You are here

function apachesolr_attachments_extract_using_solr in Apache Solr Attachments 6

Same name and namespace in other branches
  1. 6.3 apachesolr_attachments.index.inc \apachesolr_attachments_extract_using_solr()
  2. 6.2 apachesolr_attachments.admin.inc \apachesolr_attachments_extract_using_solr()
  3. 7 apachesolr_attachments.index.inc \apachesolr_attachments_extract_using_solr()
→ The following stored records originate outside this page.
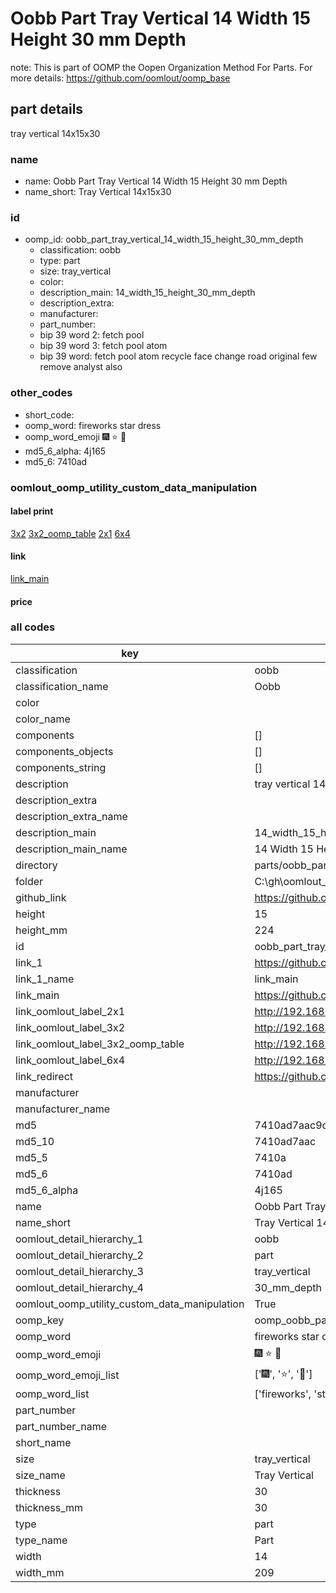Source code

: # Oobb Part Tray Vertical 14 Width 15 Height 30 mm Depth  

note: This is part of OOMP the Oopen Organization Method For Parts. For more details: https://github.com/oomlout/oomp_base

##  part details
  



tray vertical 14x15x30



### name
* name: Oobb Part Tray Vertical 14 Width 15 Height 30 mm Depth
* name_short: Tray Vertical 14x15x30 
### id
* oomp_id: oobb_part_tray_vertical_14_width_15_height_30_mm_depth
  * classification: oobb
  * type: part
  * size: tray_vertical
  * color: 
  * description_main: 14_width_15_height_30_mm_depth
  * description_extra: 
  * manufacturer: 
  * part_number: 
  * bip 39 word 2: fetch pool
  * bip 39 word 3: fetch pool atom
  * bip 39 word: fetch pool atom recycle face change road original few remove analyst also

### other_codes
* short_code: 
* oomp_word: fireworks star dress
* oomp_word_emoji :fireworks: :star: :dress:
* md5_6_alpha: 4j165
* md5_6: 7410ad






### oomlout_oomp_utility_custom_data_manipulation
#### label print
[3x2](http://192.168.1.245:1112/?label=oomp%204j165)
[3x2_oomp_table](http://192.168.1.108:1112/?label=oomp%204j165)
[2x1](http://192.168.1.242:1112/?label=oomp%204j165)
[6x4](http://192.168.1.55:1112/?label=oomp%204j165)    

#### link

[link_main](https://github.com/oomlout/oomlout_oobb_version_4_generated_parts/tree/main/navigation_oomp/oobb/part/tray_vertical/14_width_15_height_30_mm_depth/part)                              

#### price







### all codes 
| key | value |  
| --- | --- |  
| classification | oobb |  
| classification_name | Oobb |  
| color |  |  
| color_name |  |  
| components | [] |  
| components_objects | [] |  
| components_string | [] |  
| description | tray vertical 14x15x30 |  
| description_extra |  |  
| description_extra_name |  |  
| description_main | 14_width_15_height_30_mm_depth |  
| description_main_name | 14 Width 15 Height 30 mm Depth |  
| directory | parts/oobb_part_tray_vertical_14_width_15_height_30_mm_depth |  
| folder | C:\gh\oomlout_oobb_version_4_generated_parts\parts\oobb_part_tray_vertical_14_width_15_height_30_mm_depth |  
| github_link | https://github.com/oomlout/oomlout_oomp_part_src/tree/main/parts/oobb_part_tray_vertical_14_width_15_height_30_mm_depth |  
| height | 15 |  
| height_mm | 224 |  
| id | oobb_part_tray_vertical_14_width_15_height_30_mm_depth |  
| link_1 | https://github.com/oomlout/oomlout_oobb_version_4_generated_parts/tree/main/navigation_oomp/oobb/part/tray_vertical/14_width_15_height_30_mm_depth/part |  
| link_1_name | link_main |  
| link_main | https://github.com/oomlout/oomlout_oobb_version_4_generated_parts/tree/main/navigation_oomp/oobb/part/tray_vertical/14_width_15_height_30_mm_depth/part |  
| link_oomlout_label_2x1 | http://192.168.1.242:1112/?label=oomp%204j165 |  
| link_oomlout_label_3x2 | http://192.168.1.245:1112/?label=oomp%204j165 |  
| link_oomlout_label_3x2_oomp_table | http://192.168.1.108:1112/?label=oomp%204j165 |  
| link_oomlout_label_6x4 | http://192.168.1.55:1112/?label=oomp%204j165 |  
| link_redirect | https://github.com/oomlout/oomlout_oobb_version_4_generated_parts/tree/main/parts/oobb_tray_vertical_14_15_30 |  
| manufacturer |  |  
| manufacturer_name |  |  
| md5 | 7410ad7aac9cb75c98a8cb3e1caa02aa |  
| md5_10 | 7410ad7aac |  
| md5_5 | 7410a |  
| md5_6 | 7410ad |  
| md5_6_alpha | 4j165 |  
| name | Oobb Part Tray Vertical 14 Width 15 Height 30 mm Depth |  
| name_short | Tray Vertical 14x15x30  |  
| oomlout_detail_hierarchy_1 | oobb |  
| oomlout_detail_hierarchy_2 | part |  
| oomlout_detail_hierarchy_3 | tray_vertical |  
| oomlout_detail_hierarchy_4 | 30_mm_depth |  
| oomlout_oomp_utility_custom_data_manipulation | True |  
| oomp_key | oomp_oobb_part_tray_vertical_14_width_15_height_30_mm_depth |  
| oomp_word | fireworks star dress |  
| oomp_word_emoji | :fireworks: :star: :dress: |  
| oomp_word_emoji_list | [':fireworks:', ':star:', ':dress:'] |  
| oomp_word_list | ['fireworks', 'star', 'dress'] |  
| part_number |  |  
| part_number_name |  |  
| short_name |  |  
| size | tray_vertical |  
| size_name | Tray Vertical |  
| thickness | 30 |  
| thickness_mm | 30 |  
| type | part |  
| type_name | Part |  
| width | 14 |  
| width_mm | 209 |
For a file path, try to extract text using Solr 1.4.

Throws

Exception

1 call to apachesolr_attachments_extract_using_solr()
apachesolr_attachments_get_attachment_text in ./apachesolr_attachments.admin.inc
Parse the attachment getting just the raw text.

File

./apachesolr_attachments.admin.inc, line 503
Provides a file attachment search implementation for use with the Apache Solr module

Code

function apachesolr_attachments_extract_using_solr($filepath) {

  // Extract using Solr.
  // We allow Solr to throw exceptions - they will be caught
  // by apachesolr.module.
  $solr = apachesolr_get_solr();
  $filename = basename($filepath);
  $params = array(
    'resource.name' => $filename,
    'extractFormat' => 'text',
  );

  // Construct a multi-part form-data POST body in $data.
  $boundary = '--' . md5(uniqid(time()));
  $data = "--{$boundary}\r\n";

  // The 'filename' used here becomes the property name in the response.
  $data .= 'Content-Disposition: form-data; name="file"; filename="extracted"';
  $data .= "\r\nContent-Type: application/octet-stream\r\n\r\n";
  $data .= file_get_contents($filepath);
  $data .= "\r\n--{$boundary}--\r\n";
  $headers = array(
    'Content-Type' => 'multipart/form-data; boundary=' . $boundary,
  );
  $response = $solr
    ->makeServletRequest(EXTRACTING_SERVLET, $params, 'POST', $headers, $data);
  return array(
    $response->extracted,
    $response->extracted_metadata,
  );
}